Demonyms and our fluid sense of place

Identifiers that used to anchor characteristics to communities may be slipping away in an increasingly unrooted world.

No day is a complete bust if I make the acquaintance of a new word. So it was the other day when I ran across the term for the residents of BeijingBeijingers.

Can that be? I was skeptical until a colleague whipped out a reference to confirm it. Further checking after deadline turned up Beijingers spread thinly but widely, used by top-tier news organizations around the English-speaking world and on ChinaDaily.com, too.

Still further research turned up Shanghailander, for instance, to refer to a resident of Shanghai. It does suggest an interesting combination of bagpipes and chopsticks, doesn't it? Novocastrians are inhabitants of Newcastle – either Newcastle upon Tyne, in England, or the Australian city of Newcastle, in New South Wales. Both are coal cities, so coals can be carried to Newcastle in either the Northern or Southern Hemisphere.

All these are examples of demonyms, terms to refer to the people of a particular place.

Many demonyms are pretty straightforward. You just have to know whether to add -ian (Bostonian) or, occasionally, the mineralogical-sounding -ite (Seattleite), or just the simple -er (New Yorker) ending. (The surprise of Beijinger, I think, is that it's so much like New Yorker or Londoner.)

Other demonyms, though, seem almost like one-word folktales.

There's Hoosier, to denote a resident of Indiana – and that really is the term. "Indianan" or whatever just won't fly. The people of Oklahoma are Sooners. Connecticut has its complicated stories about Yankee traders so clever they could sell wooden nutmegs. Hence the Nutmeg State and Nutmeggers.

Why are these so much fun? In a homogenized world, colorful demonyms signal distinct identities and a sense of place. But these specialized terms seem to be in danger of disappearing.

A couple of trends may be at work here.

One is that many demonyms are really adjectives in their form, and adjectival forms seem to be under stress. There's a tendency to modify nouns with other nouns rather than adjectives – even when the adjectives are shorter.

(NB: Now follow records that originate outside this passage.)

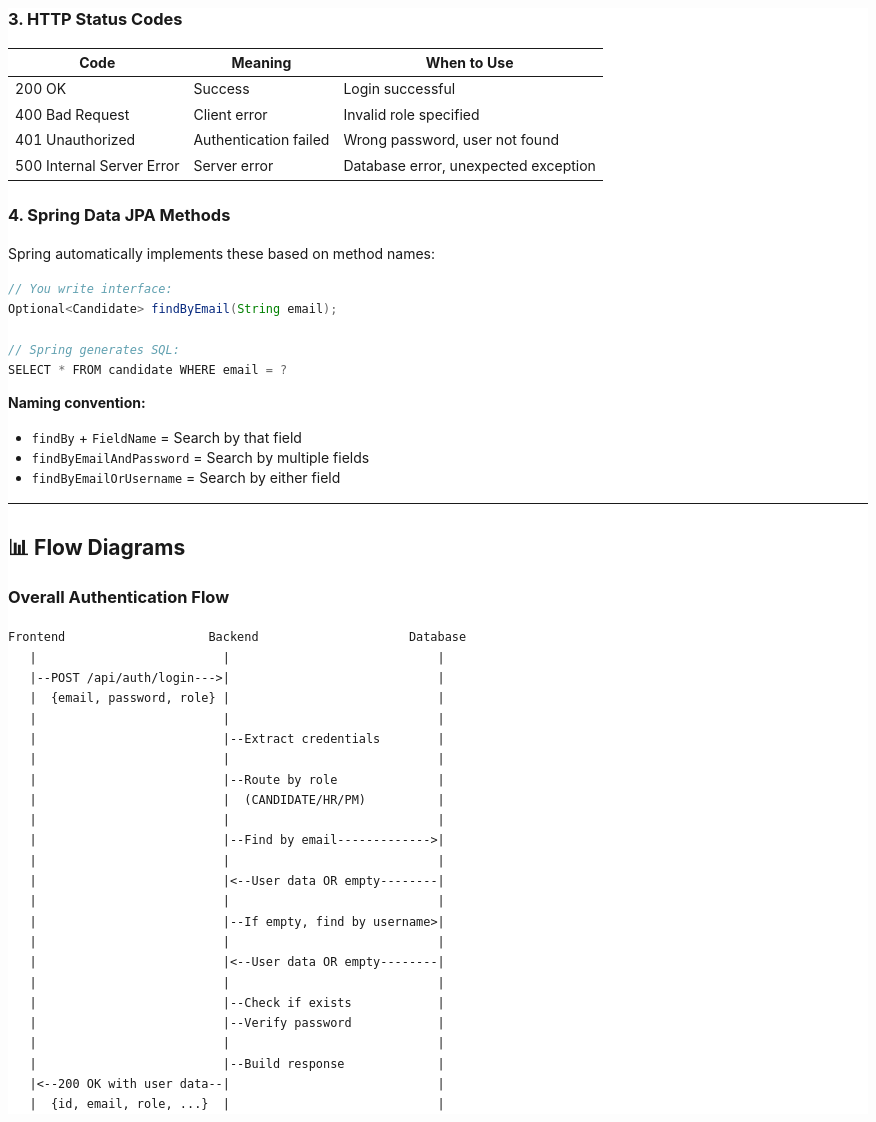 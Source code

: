### **3. HTTP Status Codes**

| Code | Meaning | When to Use |
|------|---------|-------------|
| 200 OK | Success | Login successful |
| 400 Bad Request | Client error | Invalid role specified |
| 401 Unauthorized | Authentication failed | Wrong password, user not found |
| 500 Internal Server Error | Server error | Database error, unexpected exception |

### **4. Spring Data JPA Methods**

Spring automatically implements these based on method names:

```java
// You write interface:
Optional<Candidate> findByEmail(String email);

// Spring generates SQL:
SELECT * FROM candidate WHERE email = ?
```

**Naming convention:**
- `findBy` + `FieldName` = Search by that field
- `findByEmailAndPassword` = Search by multiple fields
- `findByEmailOrUsername` = Search by either field

---

## 📊 Flow Diagrams

### **Overall Authentication Flow**

```
Frontend                    Backend                     Database
   |                          |                             |
   |--POST /api/auth/login--->|                             |
   |  {email, password, role} |                             |
   |                          |                             |
   |                          |--Extract credentials        |
   |                          |                             |
   |                          |--Route by role              |
   |                          |  (CANDIDATE/HR/PM)          |
   |                          |                             |
   |                          |--Find by email------------->|
   |                          |                             |
   |                          |<--User data OR empty--------|
   |                          |                             |
   |                          |--If empty, find by username>|
   |                          |                             |
   |                          |<--User data OR empty--------|
   |                          |                             |
   |                          |--Check if exists            |
   |                          |--Verify password            |
   |                          |                             |
   |                          |--Build response             |
   |<--200 OK with user data--|                             |
   |  {id, email, role, ...}  |                             |
```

Thus one hears or reads references to the "Afghanistan government" instead of the "Afghan government." If the United States were fighting the Mexican War (1846-48) today, it might be called the Mexico War.

The other trend at work is that local identities are under stress in our globalized, mobilized world. Some people are rooted and anchored in communities where they've lived all their lives, but a lot of us aren't. I am a (happily) longtime resident of Boston, but "Bostonian" sounds like a character from a Henry James novel.

And Shanghailander does seem to have originated as a term for British expatriates in Shanghai before the Communist revolution of 1949. My idea about bagpipes was evidently on track. For ordinary residents, dictionaries prefer Shanghainese.

Several years ago, I saw an exhibition of the paintings of the Bruegels, the Flemish painters whose pictures helped form the general idea of what Europe looked like in the 16th century. One idea I came away with was that they painted all those scenes of village life not because that was the world they lived in, but because that was a world that they saw beginning to disappear. I've since thought of this phenomenon of celebrating not what is common in a place, but what is distinctive, as the Bruegel effect.

The same phenomenon is involved in my own delight in a term like Novocastrian – or even a zinger like Beijinger.